Even as characters in The Good Wife occasionally make misjudgments, these are the exception to the rule and almost always come as a consequence of investing too much time and energy into the traditional roles of motherhood or partnership. See character Patty Hewess’s Achilles heel of being unable to win a case and mother her troubled son at the same time on Damages, Annalise Keating sacrificing her marriage and investing a deeply maternal bond with her student Wes on How to Get Away With Murder (or the fact that every time Olivia Pope hooks up with the POTUS on Scandal* a code red national crisis erupts).
In a cultural landscape that demands that women have it all, the bitch lawyer is repeatedly denied the pleasure, and often demonized by putting her career before a more traditional role.
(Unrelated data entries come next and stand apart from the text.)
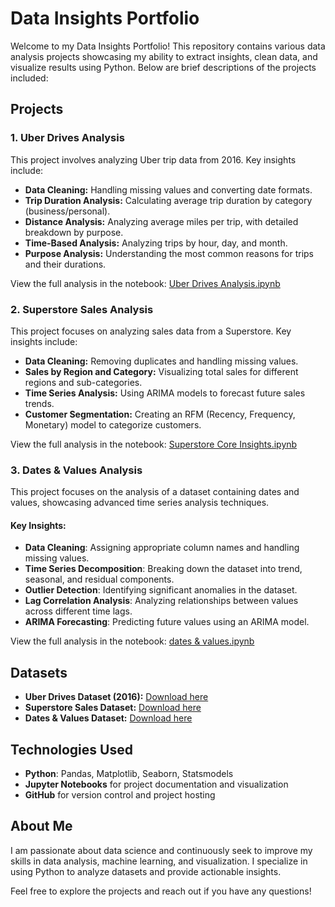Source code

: # Data Insights Portfolio

Welcome to my Data Insights Portfolio! This repository contains various data analysis projects showcasing my ability to extract insights, clean data, and visualize results using Python. Below are brief descriptions of the projects included:

## Projects

### 1. **Uber Drives Analysis**  
This project involves analyzing Uber trip data from 2016. Key insights include:
- **Data Cleaning:** Handling missing values and converting date formats.
- **Trip Duration Analysis:** Calculating average trip duration by category (business/personal).
- **Distance Analysis:** Analyzing average miles per trip, with detailed breakdown by purpose.
- **Time-Based Analysis:** Analyzing trips by hour, day, and month.
- **Purpose Analysis:** Understanding the most common reasons for trips and their durations.

View the full analysis in the notebook: [Uber Drives Analysis.ipynb](https://github.com/Calebbrian/Data-Insights-Portfolio/blob/main/Uber_Drives_Analysis%20.ipynb)

### 2. **Superstore Sales Analysis**  
This project focuses on analyzing sales data from a Superstore. Key insights include:
- **Data Cleaning:** Removing duplicates and handling missing values.
- **Sales by Region and Category:** Visualizing total sales for different regions and sub-categories.
- **Time Series Analysis:** Using ARIMA models to forecast future sales trends.
- **Customer Segmentation:** Creating an RFM (Recency, Frequency, Monetary) model to categorize customers.

View the full analysis in the notebook: [Superstore Core Insights.ipynb](https://github.com/Calebbrian/Data-Insights-Portfolio/blob/main/Superstore_Core_Insights.ipynb)

### 3. **Dates & Values Analysis**
This project focuses on the analysis of a dataset containing dates and values, showcasing advanced time series analysis techniques.

#### Key Insights:
- **Data Cleaning**: Assigning appropriate column names and handling missing values.
- **Time Series Decomposition**: Breaking down the dataset into trend, seasonal, and residual components.
- **Outlier Detection**: Identifying significant anomalies in the dataset.
- **Lag Correlation Analysis**: Analyzing relationships between values across different time lags.
- **ARIMA Forecasting**: Predicting future values using an ARIMA model.

View the full analysis in the notebook: [dates & values.ipynb](https://github.com/Calebbrian/Data-Insights-Portfolio/blob/main/dates%20%26%20values.ipynb)

## Datasets
- **Uber Drives Dataset (2016):** [Download here](https://github.com/Calebbrian/Data-Insights-Portfolio/blob/main/My%20Uber%20Drives%20-%202016.csv)
- **Superstore Sales Dataset:** [Download here](https://github.com/Calebbrian/Data-Insights-Portfolio/blob/main/SUPERSTORE..xlsx)
- **Dates & Values Dataset:** [Download here](https://github.com/Calebbrian/Data-Insights-Portfolio/blob/main/dates%20%26%20values%20dataset.csv)

## Technologies Used
- **Python**: Pandas, Matplotlib, Seaborn, Statsmodels
- **Jupyter Notebooks** for project documentation and visualization
- **GitHub** for version control and project hosting

## About Me
I am passionate about data science and continuously seek to improve my skills in data analysis, machine learning, and visualization. I specialize in using Python to analyze datasets and provide actionable insights.

Feel free to explore the projects and reach out if you have any questions!

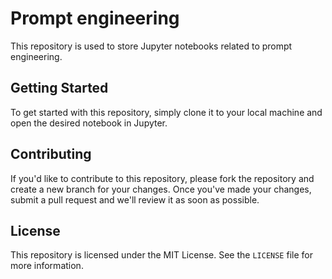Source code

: # Prompt engineering    

This repository is used to store Jupyter notebooks related to prompt engineering.

## Getting Started

To get started with this repository, simply clone it to your local machine and open the desired notebook in Jupyter.

## Contributing

If you'd like to contribute to this repository, please fork the repository and create a new branch for your changes. Once you've made your changes, submit a pull request and we'll review it as soon as possible.

## License

This repository is licensed under the MIT License. See the `LICENSE` file for more information.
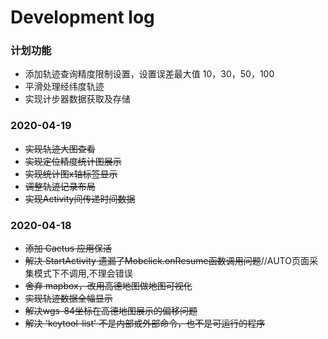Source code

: # Development log

### 计划功能

 - 添加轨迹查询精度限制设置，设置误差最大值 10，30，50，100
 - 平滑处理经纬度轨迹
 - 实现计步器数据获取及存储

### 2020-04-19

 - ~~实现轨迹大图查看~~
 - ~~实现定位精度统计图展示~~
 - ~~实现统计图x轴标签显示~~
 - ~~调整轨迹记录布局~~
 - ~~实现Activity间传递时间数据~~

### 2020-04-18

- ~~添加 Cactus 应用保活~~
- ~~解决 StartActivity 遗漏了Mobclick.onResume函数调用问题~~//AUTO页面采集模式下不调用,不理会错误
- ~~舍弃 mapbox，改用高德地图做地图可视化~~
- ~~实现轨迹数据全幅显示~~
- ~~解决wgs-84坐标在高德地图展示的偏移问题~~
- ~~解决 'keytool-list' 不是内部或外部命令，也不是可运行的程序~~
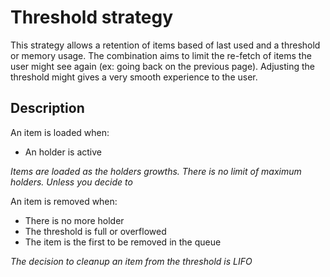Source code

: # Threshold strategy

This strategy allows a retention of items based of last used and a threshold
or memory usage. The combination aims to limit the re-fetch of items the user
might see again (ex: going back on the previous page). Adjusting the threshold
might gives a very smooth experience to the user.

## Description
An item is loaded when:
- An holder is active

*Items are loaded as the holders growths. There is no limit of maximum holders. Unless you decide to*

An item is removed when:
- There is no more holder
- The threshold is full or overflowed
- The item is the first to be removed in the queue
  
*The decision to cleanup an item from the threshold is LIFO*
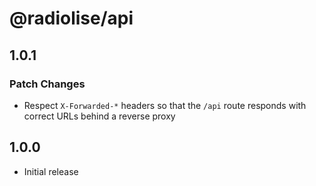 # @radiolise/api

## 1.0.1

### Patch Changes

- Respect `X-Forwarded-*` headers so that the `/api` route responds with correct
  URLs behind a reverse proxy

## 1.0.0

- Initial release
When put in the same position as a lawyer, male protagonists on Suits, Franklin and Bash and nearly every incarnation of Law and Order and CSI, the same commitment to the job is almost never seen as problematic.
Why is this role such a draw for excellent actresses approaching or past middle age? Legal fuck-ery offers a very specific appeal in TV regardless of the protagonists’ gender. Shows that feature female lawyers as secondary characters are more likely to be sexualized - look no further than the gossipy, provocatively dressed walking B-plots in Suits for evidence - but providing the strong female character in conjunction with a cast of sexy submissives allows networks to have their cake and shoehorn a few gratuitous sex scenes into every episode, too.
The problem isn’t the bitch lawyer per se, though the limitations and perceived empowerment of the character certainly has its drawbacks. There’s a clear demand for strong female characters in television, and the bitch lawyer allows network audiences and executives to have it both ways – a woman is in power, but can still dress to the nines, sell an aspirational lifestyle and be punished for her sexuality in the classic TV tradition. It’s a good thing that these roles exist for powerhouses like Margulies, Washington and Davis, but the use of this role as the only option as the connecting tissue between the actress’s original breakthrough and their late-in-life Oscar bid is indicative that there’s still a lot to be desired in developing roles for women over forty on television.
But then there’s the prestige. If you’re an actress over forty hankering for an Emmy, there’s no better life hack than taking on the bitch lawyer role – ask Margulies, Close, Davis and Washington, and that’s just in the past ten years.
The bitch lawyer is an excellent tool to get the “actresses of a certain age” who should never be referred to as such the screen time they richly deserve, while male actors the same age continue to star in action movies well into their fifties. For many actresses, it offers a meaty second act to their career and allows them to return to the types of roles they excel at with more success, and usually nets them a few compulsory “comeback” magazine covers. Unfortunately, it’s one of the only roles available to make this sort of career move, and with at least three highly successful bitch lawyer shows currently on network TV, there isn’t a ton of room at the table.
Now join me in our visualization again. Imagine a television landscape that women over forty can not just play lawyers who are terrible mothers and spouses because they dared to have ambition, but any leading role in any show. Imagine them claiming their Emmys without having to thank their showrunners for “finally writing a real role for women when there are fifteen hundred similar, subtly marginalized character types on air at any given time. And please, please visualize Glenn Close on Damages. Seriously, Glenn Close; kiss my mouth.